We report on magnetic resonance studies of high-density atomic hydrogen and deuterium in solid hydrogen matrices at temperatures below 1 K. Average concentrations of H atoms approximately 3x10^{19} cm^{-3} are obtained in chemical tunneling reactions of isotope exchange with D atoms. The products of these reactions are closely located pairs of H atoms near D_{2} molecules with strong exchange interactions. We discovered a dynamic nuclear polarization effect on H atoms created by pumping the center of the H electron spin resonance spectrum, similar to the Overhauser effect in metals. Our results indicate that H atoms may be arranged inside molecular matrices at separations equivalent to local concentrations of 2.6x10^{21} cm^{-3}. This opens up a way to build a metallic state of atomic hydrogen at zero pressure.

Wednesday, March 4, 2015

Effective PHIP labeling of bioactive peptides boosts the intensity of the NMR signal


Sauer, G., et al., Effective PHIP labeling of bioactive peptides boosts the intensity of the NMR signal. Angew Chem Int Ed Engl, 2014. 53(47): p. 12941-5.


A series of novel bioactive derivatives of the sunflower trypsin inhibitor-1 (SFTI-1) suitable for hyperpolarization by parahydrogen-induced polarization (PHIP) was developed. The PHIP activity was achieved by labeling with L-propargylglycine, O-propargyl-L-tyrosine, or 4-pentynoic acid. (1) H NMR signal enhancements (SE) of up to a factor of 70 were achieved in aqueous solution. We found that an isolated spatial location of the triple bond within the respective label and its accessibility for the hydrogenation catalyst are essential factors for the degree of signal enhancement.

Monday, March 2, 2015

Radial spectroscopic MRI of hyperpolarized [1-(13) C] pyruvate at 7 tesla


Ramirez, M.S., et al., Radial spectroscopic MRI of hyperpolarized [1-(13) C] pyruvate at 7 tesla. Magn Reson Med, 2014. 72(4): p. 986-95.

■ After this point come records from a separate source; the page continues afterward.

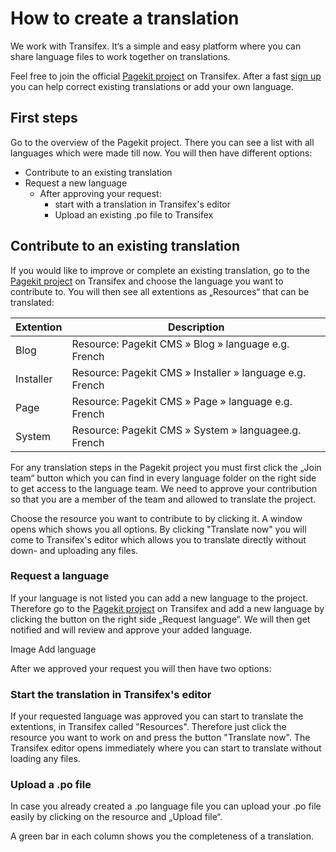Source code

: # How to create a translation

<p class="uk-article-lead">We work with Transifex. It‘s a simple and easy platform where you can share language files to work together on translations.</p>

Feel free to join the official [Pagekit project](http://www.transifex.com/organization/pagekit/) on Transifex. After a fast [sign up](http://www.transifex.com/signup/) you can help correct existing translations or add your own language.

## First steps

Go to the overview of the Pagekit project. There you can see a list with all languages which were made till now.
You will then have different options:

- Contribute to an existing translation
- Request a new language
	- After approving your request:
		- start with a translation in Transifex's editor
		- Upload an existing .po file to Transifex

## Contribute to an existing translation

If you would like to improve or complete an existing translation, go to the [Pagekit project](http://www.transifex.com/organization/pagekit/) on Transifex and choose the language you want to contribute to. You will then see all extentions as „Resources“ that can be translated:

| Extention    | Description |
|--------------|-------------|
| Blog         | Resource: Pagekit CMS » Blog » language e.g. French |
| Installer    | Resource: Pagekit CMS » Installer » language e.g. French |
| Page         | Resource: Pagekit CMS » Page » language e.g. French |
| System       | Resource: Pagekit CMS » System » languagee.g. French |

For any translation steps in the Pagekit project you must first click the „Join team“ button which you can find in every language folder on the right side to get access to the language team. We need to approve your contribution so that you are a member of the team and allowed to translate the project. 

Choose the resource you want to contribute to by clicking it. A window opens which shows you all options. By clicking "Translate now" you will come to Transifex's editor which allows you to translate directly without down- and uploading any files.

### Request a language

If your language is not listed you can add a new language to the project. Therefore go to the [Pagekit project](http://www.transifex.com/organization/pagekit/) on Transifex and add a new language by clicking the button on the right side „Request language“. We will then get notified and will review and approve your added language. 

Image Add language

After we approved your request you will then have two options:

### Start the translation in Transifex's editor

If your requested language was approved you can start to translate the extentions, in Transifex called "Resources". Therefore just click the resource you want to work on and press the button "Translate now". The Transifex editor opens immediately where you can start to translate without loading any files.


### Upload a .po file
In case you already created a .po language file you can upload your .po file easily by clicking on the resource and „Upload file“.

A green bar in each column shows you the completeness of a translation.


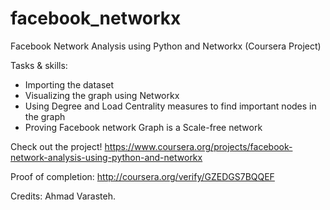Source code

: # facebook_networkx
Facebook Network Analysis using Python and Networkx (Coursera Project)

Tasks & skills:

- Importing the dataset
- Visualizing the graph using Networkx
- Using Degree and Load Centrality measures to find important nodes in the graph
- Proving Facebook network Graph is a Scale-free network

Check out the project! https://www.coursera.org/projects/facebook-network-analysis-using-python-and-networkx

Proof of completion: http://coursera.org/verify/GZEDGS7BQQEF

Credits: Ahmad Varasteh.
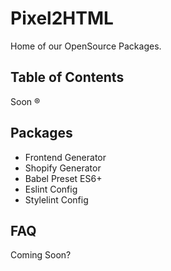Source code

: # Pixel2HTML

Home of our OpenSource Packages.

## Table of Contents

Soon ®

## Packages

* Frontend Generator
* Shopify Generator
* Babel Preset ES6+
* Eslint Config
* Stylelint Config

## FAQ

Coming Soon?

PURPOSE: The transient and nonrenewable signal from hyperpolarized metabolites necessitates extensive sequence optimization for encoding spatial, spectral, and dynamic information. In this work, we evaluate the utility of radial single-timepoint and cumulative spectroscopic MRI of hyperpolarized [1-(13) C] pyruvate and its metabolic products at 7 Tesla (T). METHODS: Simulations of radial echo planar spectroscopic imaging (EPSI) and multiband frequency encoding (MBFE) acquisitions were performed to confirm feasibility and evaluate performance for HP (13) C imaging. Corresponding sequences were implemented on a 7T small-animal MRI system, tested in phantom, and demonstrated in a murine model of anaplastic thyroid cancer. RESULTS: MBFE provides excellent spectral separation but is susceptible to blurring and T2 * signal loss inherent to using low readout gradients. The higher readout gradients and more flexible spectral encoding for EPSI result in good spatial resolution and spectral separation. Radial acquisition throughout HP signal evolution offers the flexibility for reconstructing spatial maps of mean metabolite distribution and global dynamic time courses of multiple metabolites. CONCLUSION: Radial EPSI and MBFE acquisitions are well-suited for hyperpolarized (13) C MRI over short and long durations. Advantages to this approach include robustness to nonstationary magnetization, insensitivity to precise acquisition timing, and versatility for reconstructing dynamically acquired spectroscopic data.